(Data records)

+===+

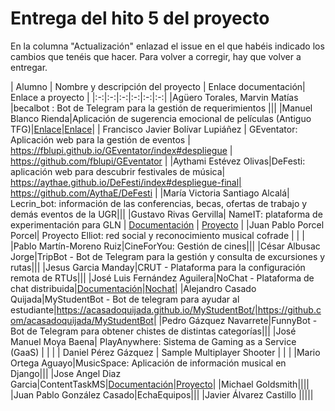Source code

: # Entrega del hito 5 del proyecto

En la columna "Actualización" enlazad el issue en el que habéis
indicado los cambios que tenéis que hacer. Para volver a corregir, hay
que volver a entregar.

| Alumno  | Nombre y descripción del proyecto | Enlace documentación| Enlace a proyecto |
|:-:|:-:|:-:|:-:|:-:|:-:|
|Agüero Torales, Marvin Matías |becalbot : Bot de Telegram para la gestión de requerimientos |||
|Manuel Blanco Rienda|Aplicación de sugerencia emocional de películas (Antiguo TFG)|[Enlace](https://github.com/manuelbr/Proyecto_CC/blob/master/README.md)|[Enlace](https://github.com/manuelbr/Proyecto_CC)|
| Francisco Javier Bolívar Lupiáñez | GEventator: Aplicación web para la gestión de eventos | https://fblupi.github.io/GEventator/index#despliegue | https://github.com/fblupi/GEventator |
|Aythami Estévez Olivas|DeFesti: aplicación web para descubrir festivales de música| https://aythae.github.io/DeFesti/index#despliegue-final| https://github.com/AythaE/DeFesti |
|María Victoria Santiago Alcalá| Lecrin_bot: información de las conferencias, becas, ofertas de trabajo y demás eventos de la UGR|||
|Gustavo Rivas Gervilla| NameIT: plataforma de experimentación para GLN | [Documentación](https://griger.github.io/CC/) | [Proyecto](https://github.com/Griger/CC) |
|Juan Pablo Porcel Porcel| Proyecto Elliot: red social y reconocimiento musical cofrade | | |
|Pablo Martín-Moreno Ruiz|CineForYou: Gestión de cines|||
|César Albusac Jorge|TripBot - Bot de Telegram para la gestión y consulta de excursiones y rutas|||
|Jesus Garcia Manday|CRUT - Plataforma para la configuración remota de RTUs|||
|José Luis Fernández Aguilera|NoChat - Plataforma de chat distribuida|[Documentación](https://okynos.github.io/ProyectoCC/)|[Nochat](https://github.com/okynos/ProyectoCC)|
|Alejandro Casado Quijada|MyStudentBot - Bot de telegram para ayudar al estudiante|https://acasadoquijada.github.io/MyStudentBot/|https://github.com/acasadoquijada/MyStudentBot|
|Pedro Gázquez Navarrete|FunnyBot - Bot de Telegram para obtener chistes de distintas categorías|||
|José Manuel Moya Baena| PlayAnywhere: Sistema de Gaming as a Service (GaaS) | | |
| Daniel Pérez Gázquez | Sample Multiplayer Shooter | | |
|Mario Ortega Aguayo|MusicSpace: Aplicación de información musical en Django|||
|Jose Angel Diaz Garcia|ContentTaskMS|[Documentación](https://joseangeldiazg.github.io/MII-CloudComputing/#contenedores)|[Proyecto](https://github.com/joseangeldiazg/MII-CloudComputing)|
|Michael Goldsmith||||
|Juan Pablo González Casado|EchaEquipos|||
|Javier Álvarez Castillo |||||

+===+

= Aim of the task =
Word for word, set down each record shown above, omitting the pictures.

= Task result =
Source code

: # Entrega del hito 5 del proyecto

En la columna "Actualización" enlazad el issue en el que habéis
indicado los cambios que tenéis que hacer. Para volver a corregir, hay
que volver a entregar.

| Alumno  | Nombre y descripción del proyecto | Enlace documentación| Enlace a proyecto |
|:-:|:-:|:-:|:-:|:-:|:-:|
|Agüero Torales, Marvin Matías |becalbot : Bot de Telegram para la gestión de requerimientos |||
|Manuel Blanco Rienda|Aplicación de sugerencia emocional de películas (Antiguo TFG)|[Enlace](https://github.com/manuelbr/Proyecto_CC/blob/master/README.md)|[Enlace](https://github.com/manuelbr/Proyecto_CC)|
| Francisco Javier Bolívar Lupiáñez | GEventator: Aplicación web para la gestión de eventos | https://fblupi.github.io/GEventator/index#despliegue | https://github.com/fblupi/GEventator |
|Aythami Estévez Olivas|DeFesti: aplicación web para descubrir festivales de música| https://aythae.github.io/DeFesti/index#despliegue-final| https://github.com/AythaE/DeFesti |
|María Victoria Santiago Alcalá| Lecrin_bot: información de las conferencias, becas, ofertas de trabajo y demás eventos de la UGR|||
|Gustavo Rivas Gervilla| NameIT: plataforma de experimentación para GLN | [Documentación](https://griger.github.io/CC/) | [Proyecto](https://github.com/Griger/CC) |
|Juan Pablo Porcel Porcel| Proyecto Elliot: red social y reconocimiento musical cofrade | | |
|Pablo Martín-Moreno Ruiz|CineForYou: Gestión de cines|||
|César Albusac Jorge|TripBot - Bot de Telegram para la gestión y consulta de excursiones y rutas|||
|Jesus Garcia Manday|CRUT - Plataforma para la configuración remota de RTUs|||
|José Luis Fernández Aguilera|NoChat - Plataforma de chat distribuida|[Documentación](https://okynos.github.io/ProyectoCC/)|[Nochat](https://github.com/okynos/ProyectoCC)|
|Alejandro Casado Quijada|MyStudentBot - Bot de telegram para ayudar al estudiante|https://acasadoquijada.github.io/MyStudentBot/|https://github.com/acasadoquijada/MyStudentBot|
|Pedro Gázquez Navarrete|FunnyBot - Bot de Telegram para obtener chistes de distintas categorías|||
|José Manuel Moya Baena| PlayAnywhere: Sistema de Gaming as a Service (GaaS) | | |
| Daniel Pérez Gázquez | Sample Multiplayer Shooter | | |
|Mario Ortega Aguayo|MusicSpace: Aplicación de información musical en Django|||
|Jose Angel Diaz Garcia|ContentTaskMS|[Documentación](https://joseangeldiazg.github.io/MII-CloudComputing/#contenedores)|[Proyecto](https://github.com/joseangeldiazg/MII-CloudComputing)|
|Michael Goldsmith||||
|Juan Pablo González Casado|EchaEquipos|||
|Javier Álvarez Castillo |||||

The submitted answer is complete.